Rideau Hall (et son immense parc), qui a fait les manchettes récemment en raison de comportements reprochés à l’actuelle gouverneure générale Julie Payette, constitue un musée vivant de la monarchie britannique.

Qu’on ouvre grand ses portes aux citoyens qui, par leurs impôts, financent la monarchie, ses dérivés ou ses dérives, à coups de cinquante millions par an !

Car il s’agit bien là de la seule fonction de la gouverneure générale et de ses lieutenants pour chacune des provinces : représenter Sa Majesté la Reine.

Une occasion à saisir

Le Union Jack, les canons et la calèche royale partout dans nos médias...

Quoi qu’on pense des potins et des chicanes internes de la famille royale, c’est à ce genre de contenu qu’il faudra s’attendre sous peu si nos politiciens ne saisissent pas la chance qu’ils auront bientôt de moderniser le pays.

Car, comme le rappelait l’ex-ministre Claude Castonguay dans une lettre ouverte publiée au début de 2020, l’âge vénérable de la reine et son éventuelle succession devraient être pour les Canadiens peut-être – mais assurément pour les Québécois – une occasion de s’en affranchir.

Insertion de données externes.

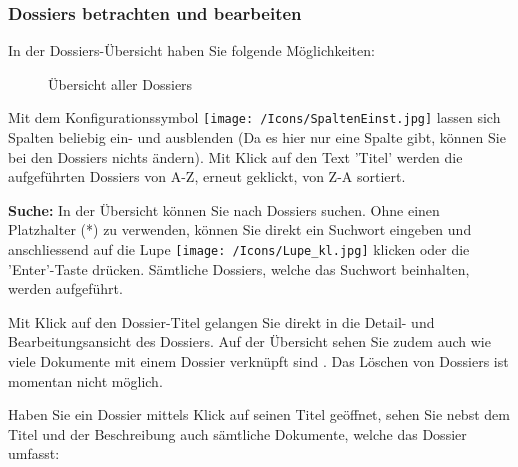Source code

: \subsubsection{Dossiers betrachten und bearbeiten}

In der Dossiers-Übersicht haben Sie folgende Möglichkeiten:

\begin{figure}[H]
\caption{Übersicht aller Dossiers}
\end{figure}

Mit dem Konfigurationssymbol \texttt{[image: /Icons/SpaltenEinst.jpg]}  lassen sich Spalten beliebig ein- und ausblenden (Da es hier nur eine Spalte gibt, können Sie bei den Dossiers nichts ändern). Mit Klick auf den Text 'Titel'  werden die aufgeführten Dossiers von A-Z, erneut geklickt, von Z-A sortiert.

\vspace{\baselineskip}

\textbf{Suche:} In der Übersicht können Sie nach Dossiers suchen. Ohne einen Platzhalter (*) zu verwenden, können Sie direkt ein Suchwort eingeben und anschliessend auf die Lupe \texttt{[image: /Icons/Lupe\_kl.jpg]}  klicken oder die 'Enter'-Taste drücken. Sämtliche Dossiers, welche das Suchwort beinhalten, werden aufgeführt. \newline

Mit Klick auf den Dossier-Titel  gelangen Sie direkt in die Detail- und Bearbeitungsansicht des Dossiers. Auf der Übersicht sehen Sie zudem auch wie viele Dokumente mit einem Dossier verknüpft sind . Das Löschen von Dossiers ist momentan nicht möglich. \newline

Haben Sie ein Dossier mittels Klick auf seinen Titel  geöffnet, sehen Sie nebst dem Titel und der Beschreibung auch sämtliche Dokumente, welche das Dossier umfasst:

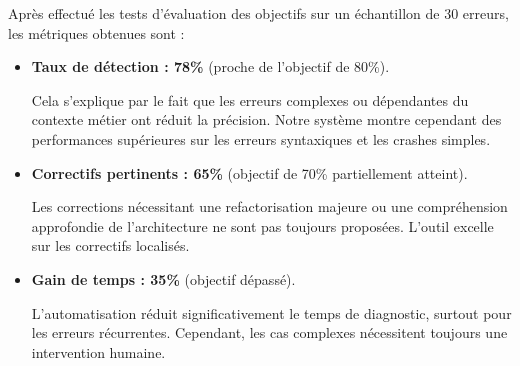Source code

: \documentclass[12pt,a4paper]{report}
\begin{document}
	Après effectué les tests d'évaluation des objectifs sur un échantillon de 30 erreurs, les métriques obtenues sont :
	
	\begin{itemize}
		
		\item \textbf{Taux de détection : 78\%} (proche de l’objectif de 80\%).
		
		Cela s'explique par le fait que les erreurs complexes ou dépendantes du contexte métier ont réduit la précision. Notre système montre cependant des performances supérieures sur les erreurs syntaxiques et les crashes simples.
		
		\item \textbf{Correctifs pertinents : 65\%} (objectif de 70\% partiellement atteint).
		
		Les corrections nécessitant une refactorisation majeure ou une compréhension approfondie de l’architecture ne sont pas toujours proposées. L’outil excelle sur les correctifs localisés.
		
		\item \textbf{Gain de temps : 35\%} (objectif dépassé).
		
		L’automatisation réduit significativement le temps de diagnostic, surtout pour les erreurs récurrentes. Cependant, les cas complexes nécessitent toujours une intervention humaine.
		
	\end{itemize}
	
\end{document}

Se définir comme république

On peut donc féliciter Simon Jolin-Barrette qui, à la satisfaction de Québec solidaire et du Parti québécois, avait inclus à la page 41 de sa réforme parlementaire présentée juste avant la pandémie, « que le serment d’allégeance à la reine devienne facultatif et que la décision d’y souscrire ou non revienne à chaque député. »

  • Écoutez le commentaire de Pierre Nantel, à QUB Radio:

Pour l’avoir vécu lors de mes assermentations à Ottawa, je peux vous confirmer qu’à l’instar des élus de Québec solidaire je rêvais d’un placard où prononcer ces mots d’une autre époque pour finalement exiger l’ajout de la phrase suivante, comme pour compenser : « J’affirme également que je respecterai dans l’exercice de mes fonctions les traités conclus avec les peuples autochtones ».

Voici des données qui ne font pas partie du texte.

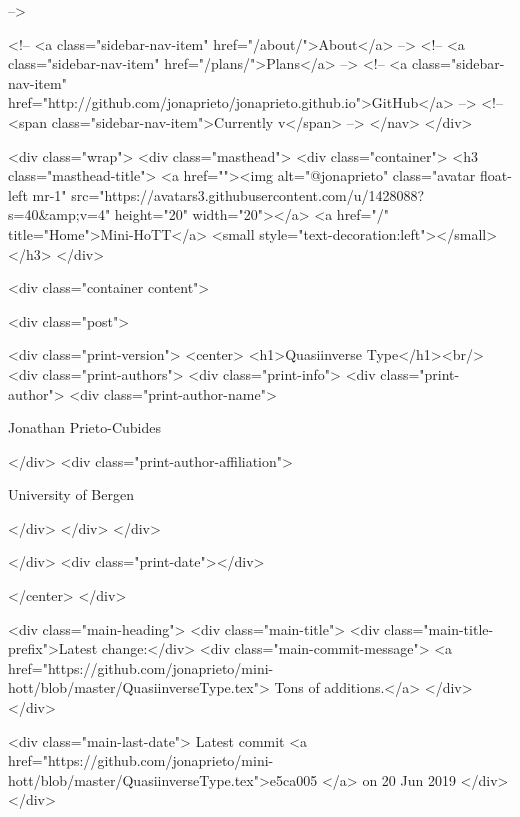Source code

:       
     -->

    <!-- <a class="sidebar-nav-item" href="/about/">About</a> -->
    <!-- <a class="sidebar-nav-item" href="/plans/">Plans</a> -->
    <!-- <a class="sidebar-nav-item" href="http://github.com/jonaprieto/jonaprieto.github.io">GitHub</a> -->
    <!-- <span class="sidebar-nav-item">Currently v</span> -->
  </nav>
</div>

    <div class="wrap">
      <div class="masthead">
        <div class="container">
          <h3 class="masthead-title">
            <a href=""><img alt="@jonaprieto" class="avatar float-left mr-1" src="https://avatars3.githubusercontent.com/u/1428088?s=40&amp;v=4" height="20" width="20"></a>
            <a href="/" title="Home">Mini-HoTT</a>
            <small style="text-decoration:left"></small>
          </h3>
        </div>
      
      <div class="container content">
        







<div class="post">

  <div class="print-version">
    <center>
      <h1>Quasiinverse Type</h1><br/>
        <div class="print-authors">
          <div class="print-info">
            <div class="print-author">
              <div class="print-author-name">
                
                  Jonathan Prieto-Cubides
                
              </div>
              <div class="print-author-affiliation">
                
                  University of Bergen
                
                </div>
            </div>
          </div>
          
          
        </div>
        <div class="print-date"></div>
        
        
    </center>
  </div>

  
  <div class="main-heading">
    <div class="main-title">
      <div class="main-title-prefix">Latest change:</div>
      <div class="main-commit-message">
            <a href="https://github.com/jonaprieto/mini-hott/blob/master/QuasiinverseType.tex">
              Tons of additions.</a>
      </div>
    </div>

    <div class="main-last-date">
      Latest commit <a href="https://github.com/jonaprieto/mini-hott/blob/master/QuasiinverseType.tex">e5ca005 </a> on  20 Jun 2019
    </div>
  </div>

Mais s’affranchir de la monarchie implique de se définir comme république.

Maintes fois sondés à ce sujet depuis des décennies, on peut dire qu’une large part des Québécois, toutes origines confondues, souhaiterait s’affranchir de Buckingham Palace.

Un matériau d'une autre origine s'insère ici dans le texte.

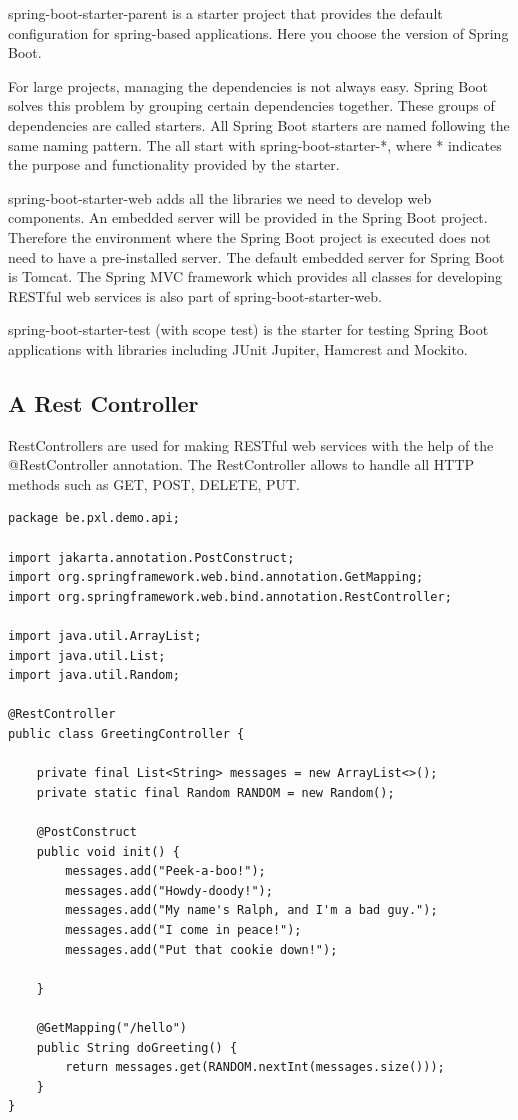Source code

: \documentclass[a4paper, 12pt]{report}
\begin{document}
spring-boot-starter-parent is a starter project that provides the default configuration for spring-based applications. Here you choose the version of Spring Boot.

For large projects, managing the dependencies is not always easy. Spring Boot solves this problem by grouping certain dependencies together. These groups of dependencies are called starters. All Spring Boot starters are named following the same naming pattern. The all start with spring-boot-starter-*, where * indicates the purpose and functionality provided by the starter.

spring-boot-starter-web adds all the libraries we need to develop web components. An embedded server will be provided in the Spring Boot project. Therefore the environment where the Spring Boot project is executed does not need to have a pre-installed server. The default embedded server for Spring Boot is Tomcat. The Spring MVC framework which provides all classes for developing RESTful web services is also part of spring-boot-starter-web.

spring-boot-starter-test (with scope test) is the starter for testing Spring Boot applications with libraries including JUnit Jupiter, Hamcrest and Mockito.

\subsection{A Rest Controller}

RestControllers are used for making RESTful web services with the help of the @RestController annotation. The RestController allows to handle all HTTP methods such as GET, POST, DELETE, PUT. 

\begin{lstlisting}[frame=single]
package be.pxl.demo.api;

import jakarta.annotation.PostConstruct;
import org.springframework.web.bind.annotation.GetMapping;
import org.springframework.web.bind.annotation.RestController;

import java.util.ArrayList;
import java.util.List;
import java.util.Random;

@RestController
public class GreetingController {

    private final List<String> messages = new ArrayList<>();
    private static final Random RANDOM = new Random();

    @PostConstruct
    public void init() {
        messages.add("Peek-a-boo!");
        messages.add("Howdy-doody!");
        messages.add("My name's Ralph, and I'm a bad guy.");
        messages.add("I come in peace!");
        messages.add("Put that cookie down!");

    }

    @GetMapping("/hello")
    public String doGreeting() {
        return messages.get(RANDOM.nextInt(messages.size()));
    }
}
\end{lstlisting}
\end{document}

Certainement beaucoup plus que le Rest Of Canada, pour qui le lien à la monarchie contribue toujours à distinguer les Canadiens anglais des Américains.

Il suffirait de presque rien...

Que le Canada embrasse ou non cette nouvelle ère, rien n’empêche le Québec, comme le rappelait le constitutionnaliste André Binette1 : d’affirmer sa distinction en convertissant le poste de lieutenant-gouverneur en présidence élue, rejoignant ainsi l’Allemagne et l’Italie, qui demandent aussi à leurs parlementaires d’élire un président.

Rien, sauf de recourir à l’obligation de négocier, comme formulée par la Cour suprême du Canada en 1998, en s’appuyant sur le gros bon sens des Québécois.


1. André Binette, La fin de la monarchie au Québec, Montréal, Les Éditions du Renouveau québécois, 2018, 162 pages.